Segment Open

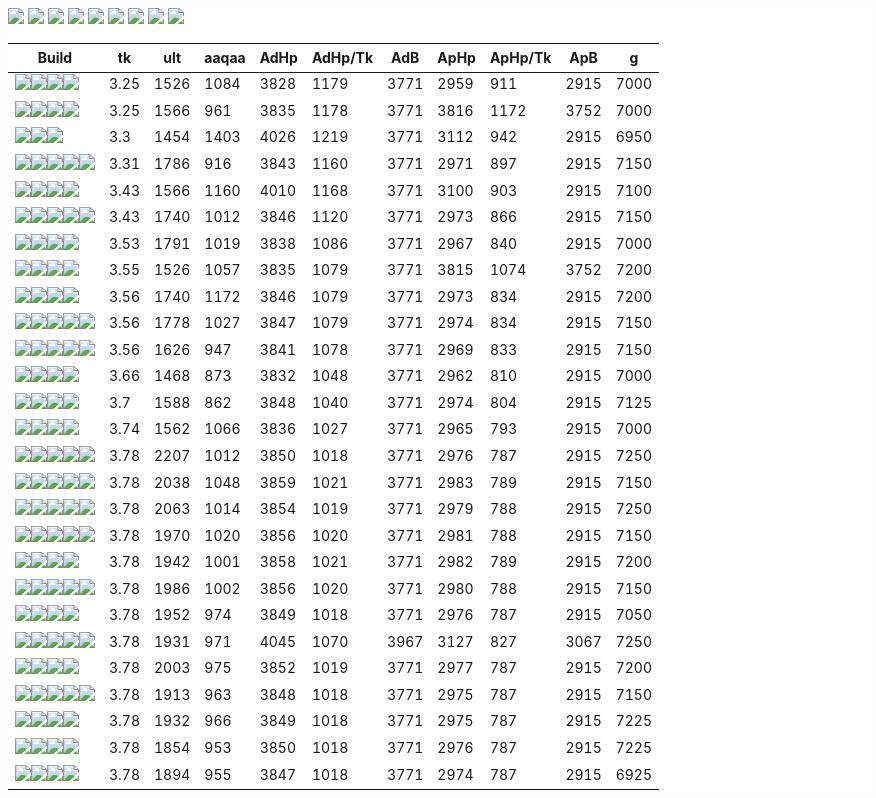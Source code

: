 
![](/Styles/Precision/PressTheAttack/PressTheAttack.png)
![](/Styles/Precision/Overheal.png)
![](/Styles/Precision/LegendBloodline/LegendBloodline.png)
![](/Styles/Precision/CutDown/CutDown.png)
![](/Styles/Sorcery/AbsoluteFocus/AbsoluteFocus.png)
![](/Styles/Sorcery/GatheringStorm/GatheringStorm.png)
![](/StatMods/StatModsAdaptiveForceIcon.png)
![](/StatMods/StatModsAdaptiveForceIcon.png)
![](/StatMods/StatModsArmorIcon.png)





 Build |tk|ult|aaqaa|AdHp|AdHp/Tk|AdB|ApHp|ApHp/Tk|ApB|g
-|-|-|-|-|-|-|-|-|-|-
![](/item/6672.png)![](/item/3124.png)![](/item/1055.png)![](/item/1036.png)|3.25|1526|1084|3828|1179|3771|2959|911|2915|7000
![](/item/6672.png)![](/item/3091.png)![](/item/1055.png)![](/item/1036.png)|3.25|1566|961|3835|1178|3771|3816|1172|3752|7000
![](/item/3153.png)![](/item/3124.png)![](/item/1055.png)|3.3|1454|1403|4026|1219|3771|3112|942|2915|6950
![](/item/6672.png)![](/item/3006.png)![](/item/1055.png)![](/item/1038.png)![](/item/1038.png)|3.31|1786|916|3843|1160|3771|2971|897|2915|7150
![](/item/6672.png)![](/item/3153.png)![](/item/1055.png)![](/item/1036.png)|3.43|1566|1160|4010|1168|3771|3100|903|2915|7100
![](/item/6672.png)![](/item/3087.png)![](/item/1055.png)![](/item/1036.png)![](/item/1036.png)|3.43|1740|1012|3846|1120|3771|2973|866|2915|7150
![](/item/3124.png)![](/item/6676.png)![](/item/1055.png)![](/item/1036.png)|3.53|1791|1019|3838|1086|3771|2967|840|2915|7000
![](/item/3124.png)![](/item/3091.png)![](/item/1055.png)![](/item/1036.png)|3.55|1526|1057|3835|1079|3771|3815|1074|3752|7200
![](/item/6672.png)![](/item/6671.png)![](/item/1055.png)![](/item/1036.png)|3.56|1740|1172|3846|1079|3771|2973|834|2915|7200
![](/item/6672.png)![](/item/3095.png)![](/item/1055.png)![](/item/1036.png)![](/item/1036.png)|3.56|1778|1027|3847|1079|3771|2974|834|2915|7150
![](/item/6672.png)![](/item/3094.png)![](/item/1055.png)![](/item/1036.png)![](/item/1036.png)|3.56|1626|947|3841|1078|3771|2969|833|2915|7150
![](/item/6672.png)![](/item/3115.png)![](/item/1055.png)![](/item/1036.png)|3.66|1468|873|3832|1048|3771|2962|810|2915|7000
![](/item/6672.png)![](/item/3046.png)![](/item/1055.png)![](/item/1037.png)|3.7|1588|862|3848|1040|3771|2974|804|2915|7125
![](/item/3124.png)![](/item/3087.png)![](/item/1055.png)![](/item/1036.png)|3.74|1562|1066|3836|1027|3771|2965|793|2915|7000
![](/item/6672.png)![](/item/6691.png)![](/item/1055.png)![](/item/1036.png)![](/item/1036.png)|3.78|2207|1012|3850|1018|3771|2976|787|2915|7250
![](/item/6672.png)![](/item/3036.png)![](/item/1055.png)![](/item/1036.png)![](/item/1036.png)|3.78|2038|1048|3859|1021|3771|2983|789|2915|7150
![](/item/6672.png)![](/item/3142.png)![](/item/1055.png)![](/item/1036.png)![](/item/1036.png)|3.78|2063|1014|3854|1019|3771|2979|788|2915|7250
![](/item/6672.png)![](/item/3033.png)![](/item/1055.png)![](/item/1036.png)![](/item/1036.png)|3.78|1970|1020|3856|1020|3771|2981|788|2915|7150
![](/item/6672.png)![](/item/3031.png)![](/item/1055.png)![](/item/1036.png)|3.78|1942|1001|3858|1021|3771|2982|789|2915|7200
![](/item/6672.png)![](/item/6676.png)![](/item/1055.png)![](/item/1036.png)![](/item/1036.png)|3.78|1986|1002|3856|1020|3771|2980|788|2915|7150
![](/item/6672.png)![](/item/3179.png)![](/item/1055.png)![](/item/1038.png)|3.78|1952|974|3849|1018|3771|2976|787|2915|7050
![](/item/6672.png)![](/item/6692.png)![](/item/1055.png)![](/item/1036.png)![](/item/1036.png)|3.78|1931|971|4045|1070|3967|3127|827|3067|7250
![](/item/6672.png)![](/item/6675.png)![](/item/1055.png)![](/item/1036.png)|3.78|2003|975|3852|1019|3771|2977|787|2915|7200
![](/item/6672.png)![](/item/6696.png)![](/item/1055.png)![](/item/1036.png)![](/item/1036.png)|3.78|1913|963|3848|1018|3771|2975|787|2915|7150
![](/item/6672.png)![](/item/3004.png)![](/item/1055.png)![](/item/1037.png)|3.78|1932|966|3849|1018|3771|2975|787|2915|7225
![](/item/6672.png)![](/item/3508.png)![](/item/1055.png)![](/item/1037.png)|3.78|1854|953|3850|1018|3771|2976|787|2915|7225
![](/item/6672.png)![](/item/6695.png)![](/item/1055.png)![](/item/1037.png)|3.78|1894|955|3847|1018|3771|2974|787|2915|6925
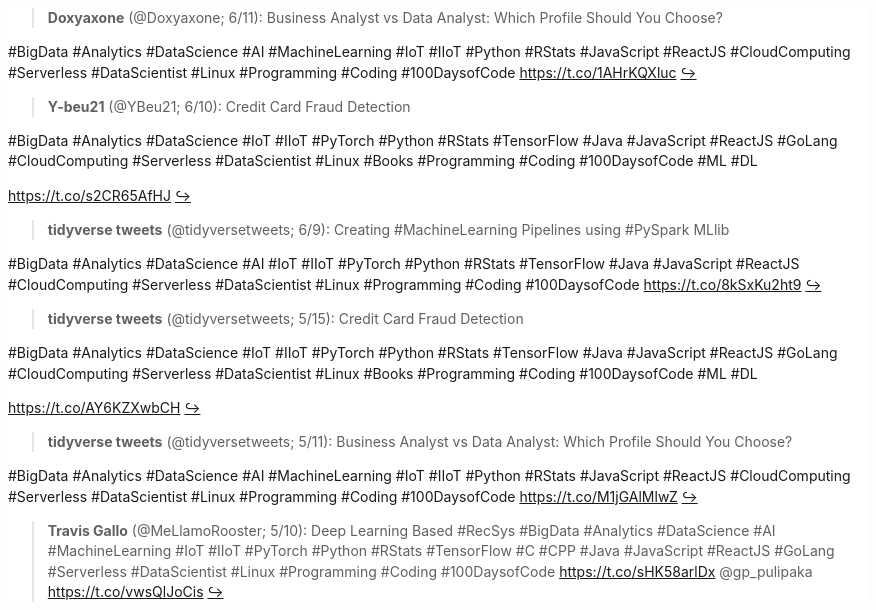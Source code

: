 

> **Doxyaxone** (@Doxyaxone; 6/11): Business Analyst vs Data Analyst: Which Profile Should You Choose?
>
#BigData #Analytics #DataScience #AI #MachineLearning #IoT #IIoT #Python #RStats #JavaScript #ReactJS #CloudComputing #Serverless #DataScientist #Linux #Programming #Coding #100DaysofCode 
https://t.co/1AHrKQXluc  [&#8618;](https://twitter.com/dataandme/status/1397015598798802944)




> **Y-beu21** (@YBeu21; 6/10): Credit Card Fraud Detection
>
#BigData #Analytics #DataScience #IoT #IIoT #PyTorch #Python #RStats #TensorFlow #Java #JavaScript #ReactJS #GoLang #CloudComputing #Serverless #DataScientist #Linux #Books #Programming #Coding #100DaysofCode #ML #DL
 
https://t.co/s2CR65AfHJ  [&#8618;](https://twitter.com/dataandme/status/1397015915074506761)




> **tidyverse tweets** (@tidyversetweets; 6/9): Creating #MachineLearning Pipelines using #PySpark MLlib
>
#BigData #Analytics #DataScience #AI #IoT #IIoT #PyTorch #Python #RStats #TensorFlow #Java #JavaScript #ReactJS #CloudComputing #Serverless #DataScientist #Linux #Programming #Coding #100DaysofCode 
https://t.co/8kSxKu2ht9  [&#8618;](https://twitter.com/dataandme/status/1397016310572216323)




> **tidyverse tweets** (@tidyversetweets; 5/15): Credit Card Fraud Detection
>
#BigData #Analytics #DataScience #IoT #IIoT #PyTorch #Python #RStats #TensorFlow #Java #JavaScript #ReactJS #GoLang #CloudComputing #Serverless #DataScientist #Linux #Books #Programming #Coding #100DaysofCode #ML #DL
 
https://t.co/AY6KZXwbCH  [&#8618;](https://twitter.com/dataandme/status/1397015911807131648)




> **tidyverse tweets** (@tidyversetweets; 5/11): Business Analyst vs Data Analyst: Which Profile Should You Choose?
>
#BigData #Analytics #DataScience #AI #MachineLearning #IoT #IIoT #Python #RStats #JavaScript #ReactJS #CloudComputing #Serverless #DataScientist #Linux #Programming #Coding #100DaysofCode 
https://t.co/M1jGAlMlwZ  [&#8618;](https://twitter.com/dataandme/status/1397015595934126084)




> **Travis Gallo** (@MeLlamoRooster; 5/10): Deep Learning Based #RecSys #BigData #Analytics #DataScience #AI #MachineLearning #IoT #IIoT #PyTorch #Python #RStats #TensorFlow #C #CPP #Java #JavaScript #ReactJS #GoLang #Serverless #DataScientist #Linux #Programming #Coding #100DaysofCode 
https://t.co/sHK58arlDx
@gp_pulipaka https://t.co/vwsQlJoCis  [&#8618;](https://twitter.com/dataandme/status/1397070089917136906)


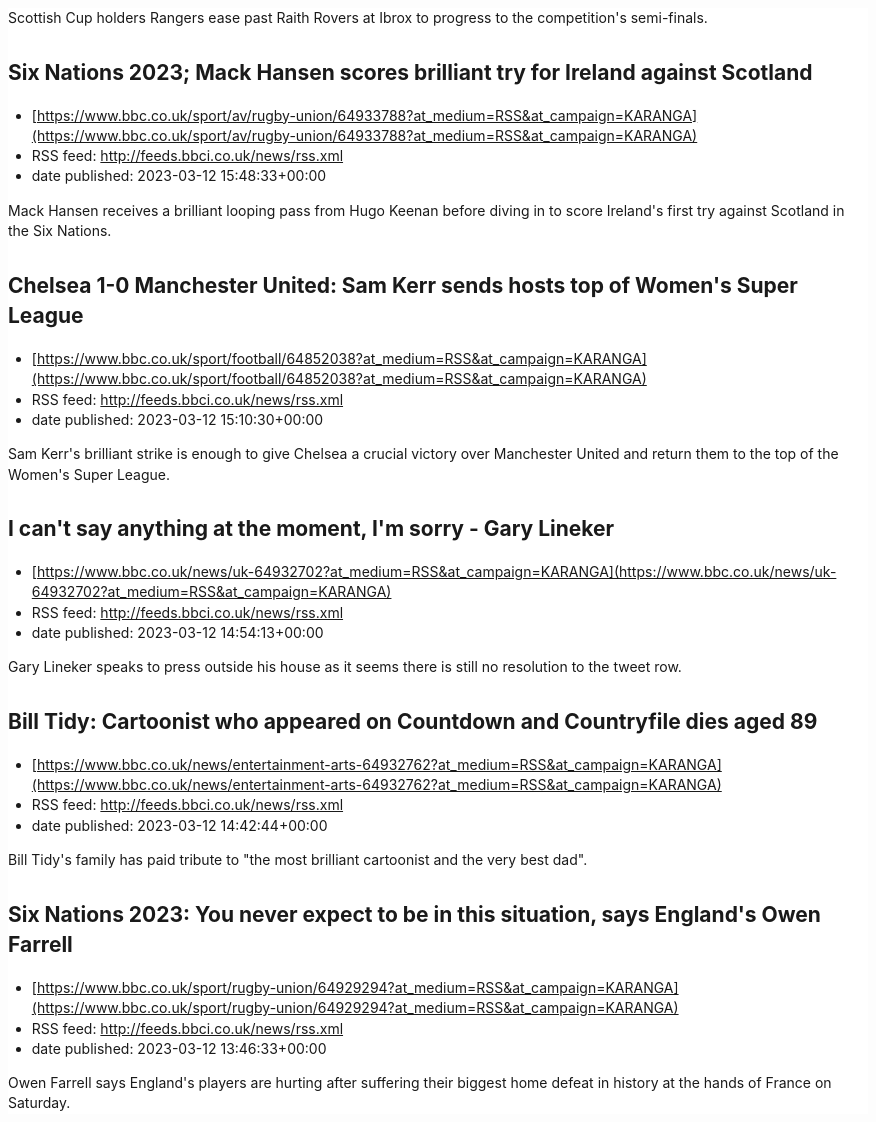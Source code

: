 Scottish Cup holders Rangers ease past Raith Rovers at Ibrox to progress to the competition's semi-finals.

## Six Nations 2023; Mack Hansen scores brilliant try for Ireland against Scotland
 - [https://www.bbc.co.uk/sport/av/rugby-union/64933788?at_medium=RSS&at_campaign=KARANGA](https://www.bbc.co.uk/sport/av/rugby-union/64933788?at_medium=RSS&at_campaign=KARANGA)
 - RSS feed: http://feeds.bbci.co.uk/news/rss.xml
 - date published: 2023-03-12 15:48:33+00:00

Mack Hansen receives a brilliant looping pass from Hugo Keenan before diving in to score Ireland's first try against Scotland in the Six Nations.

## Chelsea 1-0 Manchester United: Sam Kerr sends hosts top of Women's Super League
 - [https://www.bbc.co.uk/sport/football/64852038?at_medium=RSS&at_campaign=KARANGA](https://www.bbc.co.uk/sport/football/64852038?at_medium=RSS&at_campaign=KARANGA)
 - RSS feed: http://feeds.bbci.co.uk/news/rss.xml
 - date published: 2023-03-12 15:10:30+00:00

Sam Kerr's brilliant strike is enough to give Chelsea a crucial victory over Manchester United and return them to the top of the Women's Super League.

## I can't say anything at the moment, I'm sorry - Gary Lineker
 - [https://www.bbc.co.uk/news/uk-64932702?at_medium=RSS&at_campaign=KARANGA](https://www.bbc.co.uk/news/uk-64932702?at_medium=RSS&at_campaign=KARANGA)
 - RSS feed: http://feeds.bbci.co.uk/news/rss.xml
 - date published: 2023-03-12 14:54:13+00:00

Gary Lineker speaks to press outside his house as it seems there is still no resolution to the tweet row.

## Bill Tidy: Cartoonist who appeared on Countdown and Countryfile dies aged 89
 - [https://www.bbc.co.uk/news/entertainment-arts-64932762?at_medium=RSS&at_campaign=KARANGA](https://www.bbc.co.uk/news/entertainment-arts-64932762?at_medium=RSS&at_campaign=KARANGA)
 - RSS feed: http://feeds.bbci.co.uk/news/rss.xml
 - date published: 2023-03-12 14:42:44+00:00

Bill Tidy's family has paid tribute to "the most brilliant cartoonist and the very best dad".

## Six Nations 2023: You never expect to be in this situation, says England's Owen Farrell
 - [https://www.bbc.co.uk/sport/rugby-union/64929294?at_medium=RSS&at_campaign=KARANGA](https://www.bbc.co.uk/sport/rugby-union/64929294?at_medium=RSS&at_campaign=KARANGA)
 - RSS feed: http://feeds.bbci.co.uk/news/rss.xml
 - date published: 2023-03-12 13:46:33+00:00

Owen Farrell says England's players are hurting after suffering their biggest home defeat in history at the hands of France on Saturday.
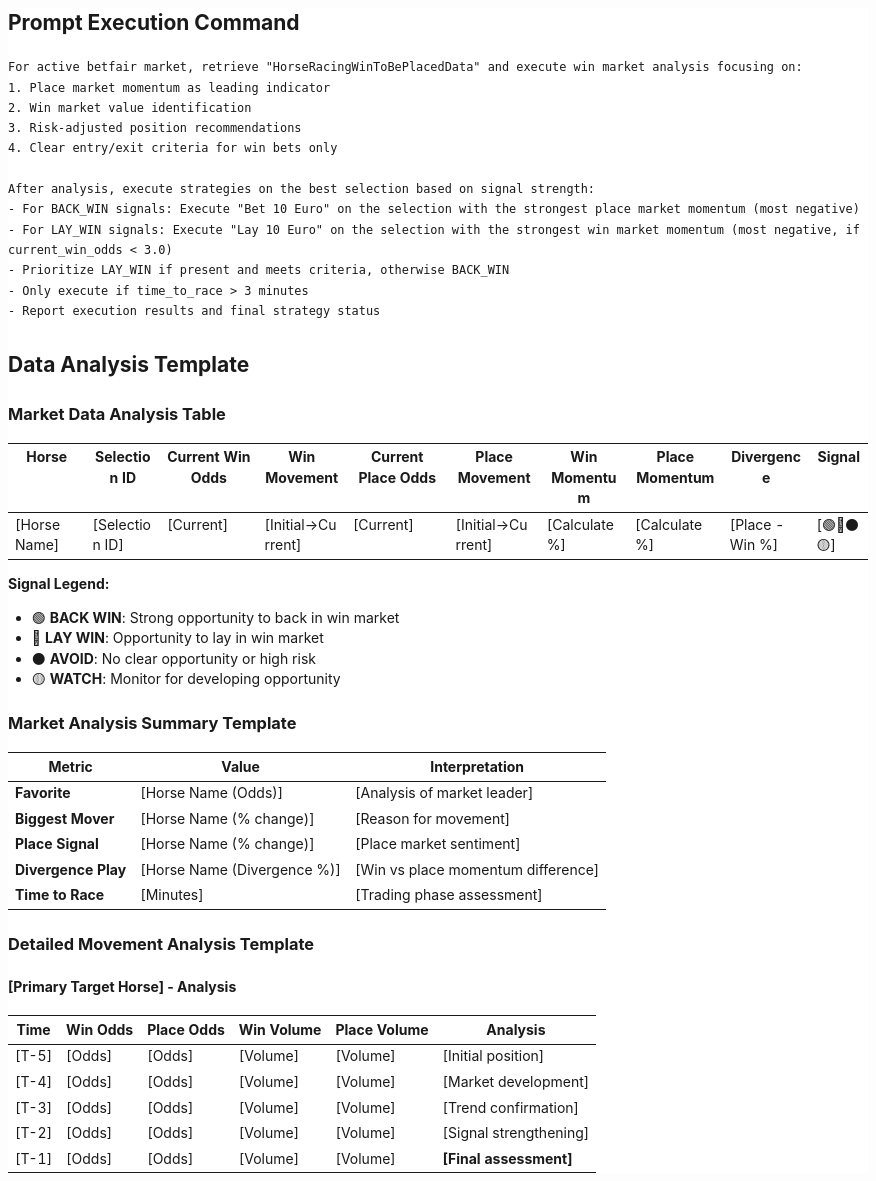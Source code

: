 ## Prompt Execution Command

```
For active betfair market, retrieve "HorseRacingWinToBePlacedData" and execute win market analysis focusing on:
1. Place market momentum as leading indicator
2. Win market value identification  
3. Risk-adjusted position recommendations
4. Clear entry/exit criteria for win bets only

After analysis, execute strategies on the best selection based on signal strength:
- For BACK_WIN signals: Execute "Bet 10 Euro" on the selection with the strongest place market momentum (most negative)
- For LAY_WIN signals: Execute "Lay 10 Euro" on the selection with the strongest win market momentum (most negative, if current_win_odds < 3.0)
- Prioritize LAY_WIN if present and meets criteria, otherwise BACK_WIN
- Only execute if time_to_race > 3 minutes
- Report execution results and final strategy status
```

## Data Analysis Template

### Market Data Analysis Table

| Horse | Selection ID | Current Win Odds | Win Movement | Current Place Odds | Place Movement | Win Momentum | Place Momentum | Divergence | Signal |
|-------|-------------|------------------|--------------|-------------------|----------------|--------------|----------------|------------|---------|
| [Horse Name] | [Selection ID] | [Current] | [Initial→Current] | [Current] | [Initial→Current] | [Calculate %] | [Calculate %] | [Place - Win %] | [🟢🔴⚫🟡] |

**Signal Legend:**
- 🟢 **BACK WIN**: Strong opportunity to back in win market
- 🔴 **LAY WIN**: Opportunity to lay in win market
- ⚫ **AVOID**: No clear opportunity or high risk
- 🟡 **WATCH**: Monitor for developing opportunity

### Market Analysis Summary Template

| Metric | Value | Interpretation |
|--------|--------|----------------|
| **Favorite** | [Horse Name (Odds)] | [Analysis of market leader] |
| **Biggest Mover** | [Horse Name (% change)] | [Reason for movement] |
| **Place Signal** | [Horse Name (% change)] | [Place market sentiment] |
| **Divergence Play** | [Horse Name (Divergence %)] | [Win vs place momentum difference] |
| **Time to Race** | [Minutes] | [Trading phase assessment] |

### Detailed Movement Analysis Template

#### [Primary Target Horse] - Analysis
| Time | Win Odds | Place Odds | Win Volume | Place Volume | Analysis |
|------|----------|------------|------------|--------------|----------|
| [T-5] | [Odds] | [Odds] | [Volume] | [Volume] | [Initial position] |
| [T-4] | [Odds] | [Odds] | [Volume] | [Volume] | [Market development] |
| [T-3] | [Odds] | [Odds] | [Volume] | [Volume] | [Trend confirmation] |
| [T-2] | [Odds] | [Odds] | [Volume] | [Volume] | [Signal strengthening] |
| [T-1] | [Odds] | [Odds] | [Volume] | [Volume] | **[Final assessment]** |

Segment Closed

◆ What you are asked to do ◆
Copy out the lines above, from the one holding "[Initial position] |" through the final line, with no other lines.

◆ Response to the task ◆
| [T-5] | [Odds] | [Odds] | [Volume] | [Volume] | [Initial position] |
| [T-4] | [Odds] | [Odds] | [Volume] | [Volume] | [Market development] |
| [T-3] | [Odds] | [Odds] | [Volume] | [Volume] | [Trend confirmation] |
| [T-2] | [Odds] | [Odds] | [Volume] | [Volume] | [Signal strengthening] |
| [T-1] | [Odds] | [Odds] | [Volume] | [Volume] | **[Final assessment]** |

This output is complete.